There’s never been anything quite like it, and may never be again. This was a Microsoft that its competitors industry feared and that many regarded as downright evil. It was at the start of a run of domination that would lead to it being found guilty of civil violations of antitrust laws in the U.S. and Europe. And it was an exciting and dynamic company. (Probably the closest thing to it today is Google. But despite Microsoft’s many sins, it lacked two of Google’s most significant traits, a lack of focus and an annoying streak of self-righteousness.)
What was this Microsoft really like? By 1994, Microsoft was on its way to ruling the PC world with Windows and it was developing a never-realized vision in which Windows code would run on everything, from PCs to copiers to coffeemakers. But Windows 3.1, despite its success, was a thin, kludgy layer of code on top of the rickety foundation of MS-DOS. Within Microsoft, two groups were racing to replace it, the Windows 95 team headed by Brad Silverberg and the Windows NT group skippered by Jim Allchin. In the best Microsoft tradittion, these groups competed hotly with each other. Windows NT was the more ambitious effort, built on a solid operating system kernel architected by Dave Cutler, who had created VMS for Digital Equipment. Windows 95 was a huge user interface improvement, but still a kludge dependent on a DOS core. Windows 95 was an instant hit, while NT provided Microsoft with its OS of the future: the NT kernel powers all current Windows versions.

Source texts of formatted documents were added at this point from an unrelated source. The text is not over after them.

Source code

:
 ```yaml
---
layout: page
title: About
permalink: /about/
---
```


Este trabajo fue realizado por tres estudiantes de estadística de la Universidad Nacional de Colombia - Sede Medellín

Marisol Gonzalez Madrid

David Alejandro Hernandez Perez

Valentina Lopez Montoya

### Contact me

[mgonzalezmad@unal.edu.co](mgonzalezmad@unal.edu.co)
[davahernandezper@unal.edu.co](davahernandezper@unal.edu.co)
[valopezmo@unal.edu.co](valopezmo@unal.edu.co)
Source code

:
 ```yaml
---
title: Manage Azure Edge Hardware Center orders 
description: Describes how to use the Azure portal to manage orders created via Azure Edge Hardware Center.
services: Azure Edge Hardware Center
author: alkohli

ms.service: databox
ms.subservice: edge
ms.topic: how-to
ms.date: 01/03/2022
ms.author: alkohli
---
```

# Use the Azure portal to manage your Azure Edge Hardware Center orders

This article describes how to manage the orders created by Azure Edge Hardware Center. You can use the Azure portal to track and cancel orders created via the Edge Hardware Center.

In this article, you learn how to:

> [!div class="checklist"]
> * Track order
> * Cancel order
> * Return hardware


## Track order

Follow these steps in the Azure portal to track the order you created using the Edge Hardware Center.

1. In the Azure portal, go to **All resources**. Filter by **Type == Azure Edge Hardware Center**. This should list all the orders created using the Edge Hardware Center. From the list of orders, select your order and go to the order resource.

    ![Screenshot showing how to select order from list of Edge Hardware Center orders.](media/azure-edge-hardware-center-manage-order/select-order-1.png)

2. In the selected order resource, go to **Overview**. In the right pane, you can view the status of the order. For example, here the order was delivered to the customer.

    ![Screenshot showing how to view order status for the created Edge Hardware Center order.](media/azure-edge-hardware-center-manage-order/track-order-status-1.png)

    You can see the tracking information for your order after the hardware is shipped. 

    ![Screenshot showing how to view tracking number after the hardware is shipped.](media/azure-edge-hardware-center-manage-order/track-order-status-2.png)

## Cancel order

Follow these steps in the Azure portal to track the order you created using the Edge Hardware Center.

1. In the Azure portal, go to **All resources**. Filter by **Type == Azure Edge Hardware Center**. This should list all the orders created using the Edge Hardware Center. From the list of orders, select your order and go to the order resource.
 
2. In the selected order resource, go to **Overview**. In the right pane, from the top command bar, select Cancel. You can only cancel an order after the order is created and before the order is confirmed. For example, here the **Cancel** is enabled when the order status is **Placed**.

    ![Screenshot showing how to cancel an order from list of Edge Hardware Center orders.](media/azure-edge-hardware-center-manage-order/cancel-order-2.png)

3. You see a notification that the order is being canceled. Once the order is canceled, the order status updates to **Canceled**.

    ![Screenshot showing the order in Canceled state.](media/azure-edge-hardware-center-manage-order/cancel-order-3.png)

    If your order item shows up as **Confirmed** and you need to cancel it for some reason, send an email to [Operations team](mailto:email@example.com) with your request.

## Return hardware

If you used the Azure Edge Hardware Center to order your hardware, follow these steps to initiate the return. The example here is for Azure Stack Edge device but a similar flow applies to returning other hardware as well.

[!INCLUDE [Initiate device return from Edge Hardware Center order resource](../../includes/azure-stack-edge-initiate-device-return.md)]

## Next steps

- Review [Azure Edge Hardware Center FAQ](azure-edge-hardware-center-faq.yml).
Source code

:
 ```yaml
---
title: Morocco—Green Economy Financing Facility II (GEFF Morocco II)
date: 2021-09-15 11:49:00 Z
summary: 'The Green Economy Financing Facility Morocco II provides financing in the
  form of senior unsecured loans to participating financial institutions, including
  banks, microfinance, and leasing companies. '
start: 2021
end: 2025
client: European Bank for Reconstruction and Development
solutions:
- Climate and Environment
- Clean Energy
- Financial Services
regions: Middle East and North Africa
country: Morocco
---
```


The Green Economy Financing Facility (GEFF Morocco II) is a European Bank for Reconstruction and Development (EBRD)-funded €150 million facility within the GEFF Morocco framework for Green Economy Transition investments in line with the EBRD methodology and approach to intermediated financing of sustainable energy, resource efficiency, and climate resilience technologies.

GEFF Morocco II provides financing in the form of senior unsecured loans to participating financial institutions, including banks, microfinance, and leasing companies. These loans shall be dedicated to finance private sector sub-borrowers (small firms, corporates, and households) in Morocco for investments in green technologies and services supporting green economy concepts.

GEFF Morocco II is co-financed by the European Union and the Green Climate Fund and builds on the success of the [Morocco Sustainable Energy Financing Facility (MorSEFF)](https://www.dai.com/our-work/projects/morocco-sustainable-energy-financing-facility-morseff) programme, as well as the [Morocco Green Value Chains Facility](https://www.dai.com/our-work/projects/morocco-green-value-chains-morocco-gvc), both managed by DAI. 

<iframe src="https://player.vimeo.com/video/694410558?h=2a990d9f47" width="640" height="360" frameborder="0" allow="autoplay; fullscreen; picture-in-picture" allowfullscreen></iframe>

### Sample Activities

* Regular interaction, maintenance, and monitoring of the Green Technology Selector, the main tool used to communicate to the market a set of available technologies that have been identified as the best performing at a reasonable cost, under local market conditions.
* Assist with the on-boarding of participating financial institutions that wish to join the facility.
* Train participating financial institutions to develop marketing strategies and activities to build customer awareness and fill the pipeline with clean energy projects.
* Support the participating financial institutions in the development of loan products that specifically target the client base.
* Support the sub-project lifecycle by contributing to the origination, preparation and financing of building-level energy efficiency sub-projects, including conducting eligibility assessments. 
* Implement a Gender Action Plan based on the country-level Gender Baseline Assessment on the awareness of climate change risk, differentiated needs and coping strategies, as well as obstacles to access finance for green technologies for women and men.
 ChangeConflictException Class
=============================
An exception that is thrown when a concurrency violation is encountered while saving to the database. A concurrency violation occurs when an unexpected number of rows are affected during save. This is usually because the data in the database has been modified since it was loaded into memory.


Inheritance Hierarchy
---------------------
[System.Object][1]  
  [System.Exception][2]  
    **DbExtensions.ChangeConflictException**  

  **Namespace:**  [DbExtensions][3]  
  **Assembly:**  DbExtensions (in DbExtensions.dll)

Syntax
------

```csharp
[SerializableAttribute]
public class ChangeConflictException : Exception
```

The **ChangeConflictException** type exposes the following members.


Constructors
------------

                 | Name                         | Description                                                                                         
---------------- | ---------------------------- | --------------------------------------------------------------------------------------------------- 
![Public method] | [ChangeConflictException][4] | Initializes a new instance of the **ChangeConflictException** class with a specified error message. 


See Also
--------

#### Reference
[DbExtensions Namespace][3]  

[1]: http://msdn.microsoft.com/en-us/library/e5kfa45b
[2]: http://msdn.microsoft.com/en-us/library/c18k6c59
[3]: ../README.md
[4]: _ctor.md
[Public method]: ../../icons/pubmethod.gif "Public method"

Microsoft was a fierce competitor. But until recently, it has had phenomenal luck in the incompetence of its competitors. Apple slowly crumbled through the 90s, turning out lousy Mac hardware running outdated software, and steadily lost market share. The Newton, years ahead of its time, sapped scarce resources. IBM’s attempt to challenge Windows, OS/2, was just the consumer product you would expect from a mainframe maker. The dominant DOS applications software makers, WordPerfect and Lotus, both missed the rise of Windows, leaving the field open. Microsoft Office was born more or less by accident. Microsoft had developed Excel for the Mac, which lacked a good spreadsheet, but was having a hard time getting customers to trade MacWrite for Word. The company created Office by throwing in a copy of Word with Excel, a product that former Offcie marketing chief Laura Jennings once described to me as “crap in a box.”[pullquote]Microsoft was a fierce competitor. But until recently, it has had phenomenal luck in the incompetance of its competitors.[/pullquote]
That the internet and Internet Explorer would be central to the government’s antitrust case is the great irony of Microsoft history. Bill Gates and other executives of Microsoft were late to recognize the importance of the internet. Windows 95 originally shipped without a browser or any real internet support. This mistake, probably the biggest in the company’s history, helps explain why it came to regard Netscape as an existential threat that had to be destroyed. During the development of Windows 98, there was a fierce battle between Silverberg, who wanted a more net-centric approach for the future, and Allchin. Allchin won, and Silverberg and much of his team left the company. It’s impossible to say whether Microsoft would have done better had the fight gone the other way, but it definitely would have been much different.
Microsoft in the mid–90s was a fun company to cover. It believed in Bill Gates’ mission of putting a PC in every home and on devery desktop. Its executives were open and frank and it dreamed big dreams. It’s aggressiveness made it interesting. I used to look forward to my regular trips to Redmond. The antitrust case, a disaster from which Microsoft has never really recovered, sucked most of the fun and a lot of the life out of the company.
Microsoft was going to change anyway: It had become a big company and many of the executives who had led the phenomenal growth period and had grown rich beyond imagination in the process, were starting to move on. In nearly every case, their replacements were more managerial and less adventurous. The prosecution added to the growing sense of caution, and Gates, much of whose time was absorbed by the case, seemed to lose his fire and, gradually, his interest.
The dominant companies of today, Apple and Google, are nowhere near as much fun to write about as Microsoft in its prime. Both are secretive, Apple obssessively so, and neither makes its senior executives available except in very tightly controlled situations. For a writer fresh to the tech business, the Microsoft of 1994 was a dream. In an industry that has grown up a lot in the last 20 years, I doubt we will se its like again.